The Chancellor remains an unashamed neo-conservative and a champion of military intervention. 

The Tories may have trailed Labour in the polls for three years (today's YouGov poll has them six points behind), but they already appear to be measuring the curtains for another term in office. In this week's Spectator, James Forsyth reports that George Osborne is planning to become Foreign Secretary if the Tories win the next election. The story has been dismissed as "ludicrous" by allies of the Chancellor but it seems eminently plausible. 

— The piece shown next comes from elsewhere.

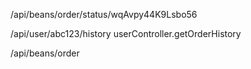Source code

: /api/beans/order/status/wqAvpy44K9Lsbo56

/api/user/abc123/history
userController.getOrderHistory

/api/beans/order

As James writes, EU renegotiation would be the defining mission of a second term Cameron government and it would make sense for Osborne, the PM's closest ally and the Tories' most admired political brain, to lead it. Indeed, with hindsight, the Chancellor's recent speech on the subject to the Open Europe/Fresh Start conference looks like an application for the job. The word in Westminster has long been that William Hague will not serve another term as Foreign Secretary if the Tories remain in office and it would be remiss of the party not to prepare a successor (although who would take Osborne's place is another matter. Arise, Sajid Javid?). 

Janan Ganesh, Osborne's biographer, wrote last year: "Never a public performer, he is in his element in Brussels’ back rooms. One Foreign Office mandarin says he is more engaged with the EU than William Hague, the foreign secretary. Some of this is purest necessity – it is the Treasury’s burden to see off regulatory raids on the City of London – but he has taken to the work with surprising vigour."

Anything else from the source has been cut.